La Gran Guayana vivió su época de esplendor máximo entre los siglos XVIII y XIX, al sentar los ideales base de los estados modernos como ser los de libertad, igualdad y fraternidad que inspiraron la Revolución Francesa y otros procesos emancipadores en el mundo. Tal fue la visión de avanzada de la primera nación americana que en 1905 y previendo el calentamiento global, declararon su escisión física y política de Sudamérica para abordar la problemática con autonomía. En dicho cónclave, los líderes guayáneos principales consensuaron además la división del territorio en dos estados independientes: Guayana Occidental y Guayana Oriental.
La secesión amistosa, que en un principio fue realizada al solo efecto de testimoniar unidad subcontinental y asegurarse apoyos mutuos en los foros internacionales, concluyó en la creación de gobiernos antagónicos con orientación política alineada a sus ubicaciones cardinales en el mapa. Actores secundarios durante la Guerra Fría, formaron parte de la OTAN y el Pacto de Varsovia respectivamente, recibiendo apoyo económico moderado a cambio de compromisos. El de Guayana Occidental, alojar a los contingentes extraterrestres enviados por Estados Unidos desde su Área 51, reubicados de urgencia ante la imposibilidad gringa de continuar encubriéndolos detrás de teorías conspirativas. Al mismo tiempo, la entonces llamada Guayana Oriental del Pueblo, asilaría en secreto centenares de bestias mitológicas asiáticas entrenadas por la KGB como arma contra el eje capitalista. En ambos casos el resultado fue el mismo: a cambio de un uso militar que nunca llegó, el desplazamiento (o deglución) de la población humana remanente en las Guayanas.

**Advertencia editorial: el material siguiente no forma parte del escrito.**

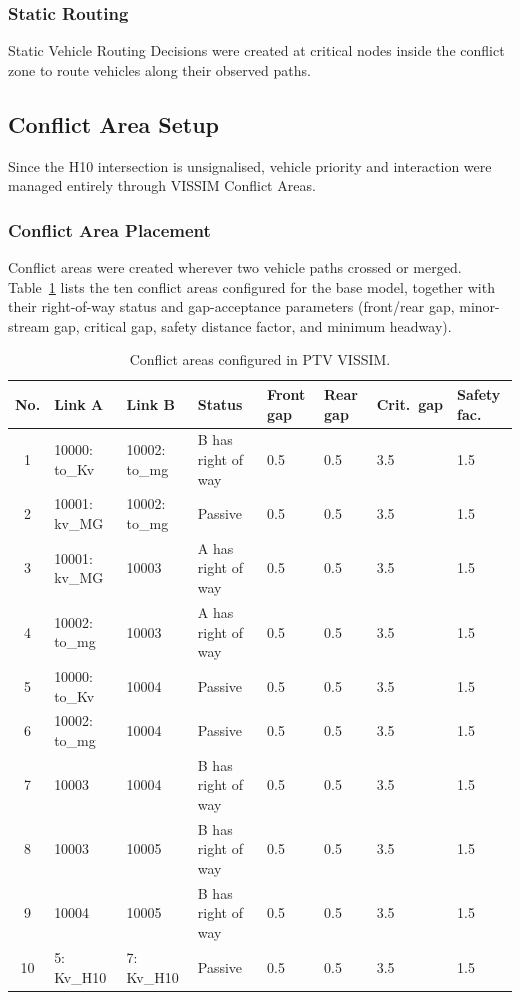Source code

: \documentclass[11pt]{article}
\begin{document}
\subsubsection{Static Routing}
Static Vehicle Routing Decisions were created at critical nodes inside the conflict zone to route
vehicles along their observed paths.

\subsection{Conflict Area Setup}
Since the H10 intersection is unsignalised, vehicle priority and interaction were managed entirely
through VISSIM Conflict Areas.

\subsubsection{Conflict Area Placement}
Conflict areas were created wherever two vehicle paths crossed or merged. Table~\ref{tab:conflictareas}
lists the ten conflict areas configured for the base model, together with their right-of-way status and
gap-acceptance parameters (front/rear gap, minor-stream gap, critical gap, safety distance factor, and
minimum headway).

\begin{table}[H]
  \centering
  \footnotesize
  \caption{Conflict areas configured in PTV VISSIM.}
  \label{tab:conflictareas}
  \begin{tabular}{@{}cp{1.9cm}p{1.9cm}p{2.2cm}p{1.1cm}p{1.1cm}p{1.1cm}p{1.3cm}@{}}
    \toprule
    \textbf{No.} & \textbf{Link A} & \textbf{Link B} & \textbf{Status} & \textbf{Front gap} & \textbf{Rear gap} & \textbf{Crit.\ gap} & \textbf{Safety fac.} \\
    \midrule
    1  & 10000: to\_Kv  & 10002: to\_mg & B has right of way & 0.5 & 0.5 & 3.5 & 1.5 \\
    2  & 10001: kv\_MG  & 10002: to\_mg & Passive             & 0.5 & 0.5 & 3.5 & 1.5 \\
    3  & 10001: kv\_MG  & 10003        & A has right of way  & 0.5 & 0.5 & 3.5 & 1.5 \\
    4  & 10002: to\_mg  & 10003        & A has right of way  & 0.5 & 0.5 & 3.5 & 1.5 \\
    5  & 10000: to\_Kv  & 10004        & Passive             & 0.5 & 0.5 & 3.5 & 1.5 \\
    6  & 10002: to\_mg  & 10004        & Passive             & 0.5 & 0.5 & 3.5 & 1.5 \\
    7  & 10003         & 10004        & B has right of way  & 0.5 & 0.5 & 3.5 & 1.5 \\
    8  & 10003         & 10005        & B has right of way  & 0.5 & 0.5 & 3.5 & 1.5 \\
    9  & 10004         & 10005        & B has right of way  & 0.5 & 0.5 & 3.5 & 1.5 \\
    10 & 5: Kv\_H10     & 7: Kv\_H10   & Passive             & 0.5 & 0.5 & 3.5 & 1.5 \\
    \bottomrule
  \end{tabular}
\end{table}
\end{document}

Una vez caída la Unión Soviética y ante la necesidad de mantener sigilo sobre la existencia de aliens y monstruos, la ONU propició la creación de Guayana del Medio, un tercer estado robótico, encargado de regular el tráfico y relación entre especies. De forma más reciente, a principios del milenio actual, el consorcio internacional tapizó el cielo de las tres Guayanas con pantallas LED que, vistas desde un satélite o Google Maps, simulan el paisaje natural de la región y a la vez ocultan a la nueva población local.
Sé que mi versión de la historia guayanesca explicaría a la perfección el porqué de un silencio mundial sobre Las Guayanas. Sin embargo, me llegó el momento de terminar con mi ignorancia y descubrir la historia verdadera. Tal vez empiece sobrevolándolas en Google Earth, después siga por leer la Wikipedia y sus referencias enlazadas. No lo sé. Pero si hay algo de lo que no tengo dudas, es de que no voy a ser su primer explorador virtual. Que ya hubo cientos de otros incultos atribulados antes que yo. Porque cuando abro el buscador y tipeo “qué carajo son”, sin que termine de escribir nada ya me completa automáticamente con “las Guayanas”.